■ Task item ■
Look through the material below and return every line that contains "objawy".
══ Input for this task
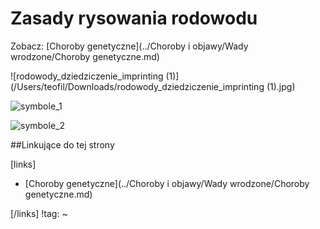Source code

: # Zasady rysowania rodowodu

Zobacz: [Choroby genetyczne](../Choroby i objawy/Wady wrodzone/Choroby genetyczne.md)

![rodowody_dziedziczenie_imprinting (1)](/Users/teofil/Downloads/rodowody_dziedziczenie_imprinting (1).jpg)

![symbole_1](img/1_symbole_1.jpg)

![symbole_2](img/1_symbole_2.jpg)



##Linkujące do tej strony

[links]

- [Choroby genetyczne](../Choroby i objawy/Wady wrodzone/Choroby genetyczne.md)


[/links]
!tag:
~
════
■ Solution to the exercise ■
Zobacz: [Choroby genetyczne](../Choroby i objawy/Wady wrodzone/Choroby genetyczne.md)
- [Choroby genetyczne](../Choroby i objawy/Wady wrodzone/Choroby genetyczne.md)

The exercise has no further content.